Earth’s most abundant mineral lies deep in the planet’s interior, sealed off from human eyes. Now, scientists for the first time have got a glimpse of the material in nature, enclosed inside a 4.5-billion-year-old meteorite. Consequently, they have characterized and named the elusive mineral. The new official name, bridgmanite, was approved on June 2 for the mineral formerly known by its chemical components and crystal structure, silicate-perovskite.
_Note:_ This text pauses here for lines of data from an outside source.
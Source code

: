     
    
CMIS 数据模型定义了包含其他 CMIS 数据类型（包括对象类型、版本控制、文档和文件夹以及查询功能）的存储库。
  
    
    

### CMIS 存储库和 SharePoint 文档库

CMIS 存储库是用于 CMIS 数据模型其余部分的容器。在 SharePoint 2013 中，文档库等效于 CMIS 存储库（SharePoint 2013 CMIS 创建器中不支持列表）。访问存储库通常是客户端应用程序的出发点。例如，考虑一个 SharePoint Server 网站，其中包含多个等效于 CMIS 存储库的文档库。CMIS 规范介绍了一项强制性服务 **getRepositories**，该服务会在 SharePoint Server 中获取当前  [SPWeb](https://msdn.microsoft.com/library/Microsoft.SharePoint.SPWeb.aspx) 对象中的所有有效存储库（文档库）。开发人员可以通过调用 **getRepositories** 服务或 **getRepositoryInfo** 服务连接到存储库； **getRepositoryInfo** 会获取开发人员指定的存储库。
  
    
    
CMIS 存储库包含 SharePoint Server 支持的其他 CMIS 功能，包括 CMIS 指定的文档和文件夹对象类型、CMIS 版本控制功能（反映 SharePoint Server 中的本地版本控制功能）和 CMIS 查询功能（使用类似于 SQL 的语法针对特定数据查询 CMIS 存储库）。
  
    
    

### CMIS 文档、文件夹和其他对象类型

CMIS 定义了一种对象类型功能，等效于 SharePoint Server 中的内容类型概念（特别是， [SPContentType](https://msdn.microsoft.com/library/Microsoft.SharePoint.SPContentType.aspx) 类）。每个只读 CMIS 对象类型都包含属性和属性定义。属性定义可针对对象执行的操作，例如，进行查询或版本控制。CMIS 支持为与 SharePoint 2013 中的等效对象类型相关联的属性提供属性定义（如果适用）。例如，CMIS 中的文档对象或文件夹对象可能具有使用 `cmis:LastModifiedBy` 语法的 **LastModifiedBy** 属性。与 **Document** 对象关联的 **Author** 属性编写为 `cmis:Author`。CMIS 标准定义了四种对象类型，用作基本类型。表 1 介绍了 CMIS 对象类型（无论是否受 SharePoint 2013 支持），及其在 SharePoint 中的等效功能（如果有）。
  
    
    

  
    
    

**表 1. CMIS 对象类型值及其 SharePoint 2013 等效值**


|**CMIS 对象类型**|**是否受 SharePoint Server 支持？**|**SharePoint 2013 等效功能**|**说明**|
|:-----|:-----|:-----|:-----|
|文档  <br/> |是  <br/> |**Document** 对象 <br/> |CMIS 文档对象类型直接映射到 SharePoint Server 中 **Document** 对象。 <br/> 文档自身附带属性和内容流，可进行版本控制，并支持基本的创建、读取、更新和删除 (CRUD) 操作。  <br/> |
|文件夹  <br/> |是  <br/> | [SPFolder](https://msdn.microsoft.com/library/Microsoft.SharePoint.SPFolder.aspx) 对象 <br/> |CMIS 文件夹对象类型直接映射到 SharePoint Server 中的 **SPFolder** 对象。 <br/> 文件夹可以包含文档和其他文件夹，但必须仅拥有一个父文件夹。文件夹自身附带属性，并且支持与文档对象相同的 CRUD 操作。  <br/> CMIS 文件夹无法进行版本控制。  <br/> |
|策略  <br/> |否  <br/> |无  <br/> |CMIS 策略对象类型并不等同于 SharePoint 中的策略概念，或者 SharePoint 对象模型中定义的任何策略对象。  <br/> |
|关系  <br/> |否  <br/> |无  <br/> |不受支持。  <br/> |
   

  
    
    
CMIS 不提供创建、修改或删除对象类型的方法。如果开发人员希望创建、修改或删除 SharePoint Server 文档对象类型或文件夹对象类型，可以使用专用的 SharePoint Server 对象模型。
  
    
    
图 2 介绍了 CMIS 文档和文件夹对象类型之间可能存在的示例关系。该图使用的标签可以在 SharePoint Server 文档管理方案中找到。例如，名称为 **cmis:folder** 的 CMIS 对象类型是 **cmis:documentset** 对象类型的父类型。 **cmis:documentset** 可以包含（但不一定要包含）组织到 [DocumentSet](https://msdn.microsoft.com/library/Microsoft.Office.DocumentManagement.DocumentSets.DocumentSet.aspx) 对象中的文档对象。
The magnesium-silicate mineral was named after Percy Bridgman, a 1946 Nobel Prize-winning physicist, according to the American Geophysical Union blog.
“The mineral is likely to reside beneath Earth’s surface in an area called the lower mantle, between the transition zone in the mantle and the core-mantle boundary, or between the depths of 416 and 1,802 miles (670 and 2,900 kilometers)”, scientists said.
Oliver Tschauner worked with his colleague, Chi Ma, a senior scientist and mineralogist at the California Institute of Technology in Pasadena, California, to characterize the structure of silicate-perovskite since 2009. However, this year they made a big breakthrough, after analyzing a meteorite which fell in Australia in 1879. The meteorite is formed 4.5 billion years ago.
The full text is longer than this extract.